--- The input ---
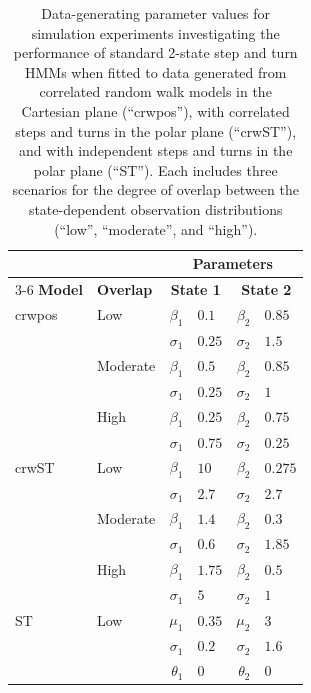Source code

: \documentclass[12pt]{article}\usepackage[]{graphicx}\usepackage[]{xcolor}
\begin{document}
\begin{table}[htpb]
    \centering
    \caption{Data-generating parameter values for simulation experiments investigating the performance of standard 2-state step and turn HMMs when fitted to data generated from correlated random walk models in the Cartesian plane (``crwpos''), with correlated steps and turns in the polar plane (``crwST''), and with independent steps and turns in the polar plane (``ST''). Each includes three scenarios for the degree of overlap between the state-dependent observation distributions (``low'', ``moderate'', and ``high'').}
    \label{tab:sim_scenarios}
    \renewcommand{\arraystretch}{1.1}
    \begin{tabular}{ll r@{\;=\;}l r@{\;=\;}l}
        \toprule
        & & \multicolumn{4}{c}{\textbf{Parameters}} \\
        \cmidrule(l){3-6}
        \textbf{Model} & \textbf{Overlap} & \multicolumn{2}{c}{\textbf{State 1}} & \multicolumn{2}{c}{\textbf{State 2}} \\
        \midrule
        crwpos & Low & $\beta_1$ & $0.1$ & $\beta_2$ & $0.85$ \\
        & & $\sigma_1$ & $0.25$ & $\sigma_2$ & $1.5$ \\
        \addlinespace
        & Moderate & $\beta_1$ & $0.5$ & $\beta_2$ & $0.85$ \\
        & & $\sigma_1$ & $0.25$ & $\sigma_2$ & $1$ \\
        \addlinespace
        & High & $\beta_1$ & $0.25$ & $\beta_2$ & $0.75$ \\
        & & $\sigma_1$ & $0.75$ & $\sigma_2$ & $0.25$ \\
        \midrule
        crwST & Low & $\beta_1$ & $10$ & $\beta_2$ & $0.275$ \\
         & & $\sigma_1$ & $2.7$ & $\sigma_2$ & $2.7$ \\
        \addlinespace
        & Moderate & $\beta_1$ & $1.4$ & $\beta_2$ & $0.3$ \\
        & & $\sigma_1$ & $0.6$ & $\sigma_2$ & $1.85$ \\
        \addlinespace
        & High & $\beta_1$ & $1.75$ & $\beta_2$ & $0.5$ \\
        & & $\sigma_1$ & $5$ & $\sigma_2$ & $1$ \\
        \midrule
        ST & Low & $\mu_1$ & $0.35$ & $\mu_2$ & $3$ \\
         & & $\sigma_1$ & $0.2$ & $\sigma_2$ & $1.6$ \\
        & & $\theta_1$ & $0$ & $\theta_2$ & $0$ \\

\end{tabular}
\end{table}
\end{document}
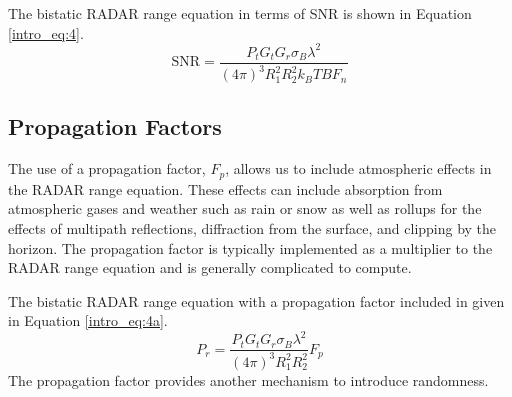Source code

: The bistatic RADAR range equation in terms of SNR is shown in Equation \ref{intro_eq:4}.
\begin{equation}
    \label{intro_eq:4}
\text{SNR} = \frac{P_tG_tG_r\sigma_B\lambda^2}{\left(4\pi\right)^3 R_1^2R_2^2k_BTBF_n}
\end{equation}

\subsection{Propagation Factors}
The use of a propagation factor, $F_p$, allows us to include atmospheric effects in the RADAR range equation. These effects can include absorption from atmospheric gases and weather such as rain or snow as well as rollups for the effects of multipath reflections, diffraction from the surface, and clipping by the horizon. The propagation factor is typically implemented as a multiplier to the RADAR range equation and is generally complicated to compute. 

The bistatic RADAR range equation with a propagation factor included in given in Equation \ref{intro_eq:4a}.
  \begin{equation}
  \label{intro_eq:4a}
 P_r = \frac{P_tG_tG_r\sigma_B\lambda^2}{\left(4\pi\right)^3R_1^2R_2^2}F_p
  \end{equation}
The propagation factor provides another mechanism to introduce randomness.

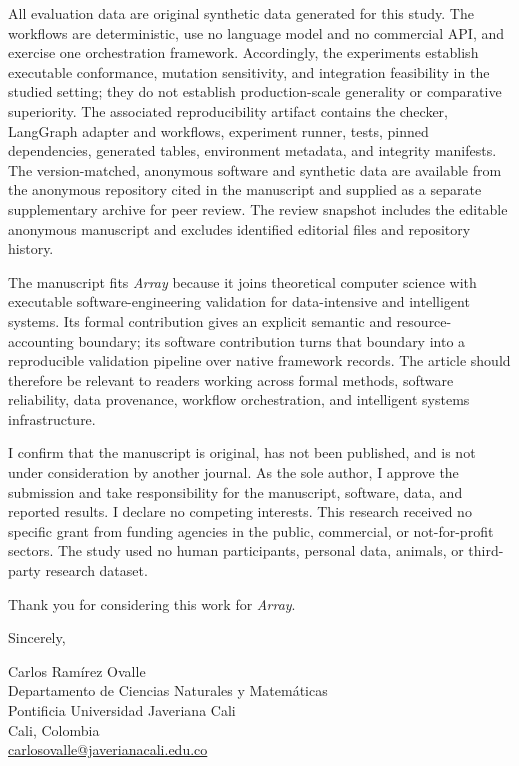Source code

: \documentclass[11pt]{article}
\begin{document}
All evaluation data are original synthetic data generated for this study. The
workflows are deterministic, use no language model and no commercial API, and
exercise one orchestration framework. Accordingly, the experiments establish
executable conformance, mutation sensitivity, and integration feasibility in
the studied setting; they do not establish production-scale generality or
comparative superiority. The associated reproducibility artifact contains the
checker, LangGraph adapter and workflows, experiment runner, tests, pinned
dependencies, generated tables, environment metadata, and integrity manifests.
The version-matched, anonymous software and synthetic data are available from
the anonymous repository cited in the manuscript and supplied as a separate
supplementary archive for peer review. The review
snapshot includes the editable anonymous manuscript and excludes identified
editorial files and repository history.

The manuscript fits \emph{Array} because it joins theoretical computer science
with executable software-engineering validation for data-intensive and
intelligent systems. Its formal contribution gives an explicit semantic and
resource-accounting boundary; its software contribution turns that boundary
into a reproducible validation pipeline over native framework records. The
article should therefore be relevant to readers working across formal methods,
software reliability, data provenance, workflow orchestration, and intelligent
systems infrastructure.

I confirm that the manuscript is original, has not been published, and is not
under consideration by another journal. As the sole author, I approve the
submission and take responsibility for the manuscript, software, data, and
reported results. I declare no competing interests. This research received no
specific grant from funding agencies in the public, commercial, or not-for-profit
sectors. The study used no human participants, personal data, animals, or
third-party research dataset.

Thank you for considering this work for \emph{Array}.

Sincerely,

\vspace{2mm}
Carlos Ram\'irez Ovalle\\
Departamento de Ciencias Naturales y Matem\'aticas\\
Pontificia Universidad Javeriana Cali\\
Cali, Colombia\\
\href{mailto:carlosovalle@javerianacali.edu.co}{carlosovalle@javerianacali.edu.co}
\end{document}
---
== Task requirements ==
What you return must match the entries above exactly, apart from the pictures, which are left out.

== Completed task ==
Source code

: \documentclass[12pt]{article}\usepackage[]{graphicx}\usepackage[]{xcolor}
\begin{document}
\begin{table}[htpb]
    \centering
    \caption{Data-generating parameter values for simulation experiments investigating the performance of standard 2-state step and turn HMMs when fitted to data generated from correlated random walk models in the Cartesian plane (``crwpos''), with correlated steps and turns in the polar plane (``crwST''), and with independent steps and turns in the polar plane (``ST''). Each includes three scenarios for the degree of overlap between the state-dependent observation distributions (``low'', ``moderate'', and ``high'').}
    \label{tab:sim_scenarios}
    \renewcommand{\arraystretch}{1.1}
    \begin{tabular}{ll r@{\;=\;}l r@{\;=\;}l}
        \toprule
        & & \multicolumn{4}{c}{\textbf{Parameters}} \\
        \cmidrule(l){3-6}
        \textbf{Model} & \textbf{Overlap} & \multicolumn{2}{c}{\textbf{State 1}} & \multicolumn{2}{c}{\textbf{State 2}} \\
        \midrule
        crwpos & Low & $\beta_1$ & $0.1$ & $\beta_2$ & $0.85$ \\
        & & $\sigma_1$ & $0.25$ & $\sigma_2$ & $1.5$ \\
        \addlinespace
        & Moderate & $\beta_1$ & $0.5$ & $\beta_2$ & $0.85$ \\
        & & $\sigma_1$ & $0.25$ & $\sigma_2$ & $1$ \\
        \addlinespace
        & High & $\beta_1$ & $0.25$ & $\beta_2$ & $0.75$ \\
        & & $\sigma_1$ & $0.75$ & $\sigma_2$ & $0.25$ \\
        \midrule
        crwST & Low & $\beta_1$ & $10$ & $\beta_2$ & $0.275$ \\
         & & $\sigma_1$ & $2.7$ & $\sigma_2$ & $2.7$ \\
        \addlinespace
        & Moderate & $\beta_1$ & $1.4$ & $\beta_2$ & $0.3$ \\
        & & $\sigma_1$ & $0.6$ & $\sigma_2$ & $1.85$ \\
        \addlinespace
        & High & $\beta_1$ & $1.75$ & $\beta_2$ & $0.5$ \\
        & & $\sigma_1$ & $5$ & $\sigma_2$ & $1$ \\
        \midrule
        ST & Low & $\mu_1$ & $0.35$ & $\mu_2$ & $3$ \\
         & & $\sigma_1$ & $0.2$ & $\sigma_2$ & $1.6$ \\
        & & $\theta_1$ & $0$ & $\theta_2$ & $0$ \\

\end{tabular}
\end{table}
\end{document}
Source code

: The bistatic RADAR range equation in terms of SNR is shown in Equation \ref{intro_eq:4}.
\begin{equation}
    \label{intro_eq:4}
\text{SNR} = \frac{P_tG_tG_r\sigma_B\lambda^2}{\left(4\pi\right)^3 R_1^2R_2^2k_BTBF_n}
\end{equation}

\subsection{Propagation Factors}
The use of a propagation factor, $F_p$, allows us to include atmospheric effects in the RADAR range equation. These effects can include absorption from atmospheric gases and weather such as rain or snow as well as rollups for the effects of multipath reflections, diffraction from the surface, and clipping by the horizon. The propagation factor is typically implemented as a multiplier to the RADAR range equation and is generally complicated to compute. 

The bistatic RADAR range equation with a propagation factor included in given in Equation \ref{intro_eq:4a}.
  \begin{equation}
  \label{intro_eq:4a}
 P_r = \frac{P_tG_tG_r\sigma_B\lambda^2}{\left(4\pi\right)^3R_1^2R_2^2}F_p
  \end{equation}
The propagation factor provides another mechanism to introduce randomness.

Source code

: \documentclass[11pt]{article}
\begin{document}
All evaluation data are original synthetic data generated for this study. The
workflows are deterministic, use no language model and no commercial API, and
exercise one orchestration framework. Accordingly, the experiments establish
executable conformance, mutation sensitivity, and integration feasibility in
the studied setting; they do not establish production-scale generality or
comparative superiority. The associated reproducibility artifact contains the
checker, LangGraph adapter and workflows, experiment runner, tests, pinned
dependencies, generated tables, environment metadata, and integrity manifests.
The version-matched, anonymous software and synthetic data are available from
the anonymous repository cited in the manuscript and supplied as a separate
supplementary archive for peer review. The review
snapshot includes the editable anonymous manuscript and excludes identified
editorial files and repository history.

The manuscript fits \emph{Array} because it joins theoretical computer science
with executable software-engineering validation for data-intensive and
intelligent systems. Its formal contribution gives an explicit semantic and
resource-accounting boundary; its software contribution turns that boundary
into a reproducible validation pipeline over native framework records. The
article should therefore be relevant to readers working across formal methods,
software reliability, data provenance, workflow orchestration, and intelligent
systems infrastructure.

I confirm that the manuscript is original, has not been published, and is not
under consideration by another journal. As the sole author, I approve the
submission and take responsibility for the manuscript, software, data, and
reported results. I declare no competing interests. This research received no
specific grant from funding agencies in the public, commercial, or not-for-profit
sectors. The study used no human participants, personal data, animals, or
third-party research dataset.

Thank you for considering this work for \emph{Array}.

Sincerely,

\vspace{2mm}
Carlos Ram\'irez Ovalle\\
Departamento de Ciencias Naturales y Matem\'aticas\\
Pontificia Universidad Javeriana Cali\\
Cali, Colombia\\
\href{mailto:carlosovalle@javerianacali.edu.co}{carlosovalle@javerianacali.edu.co}
\end{document}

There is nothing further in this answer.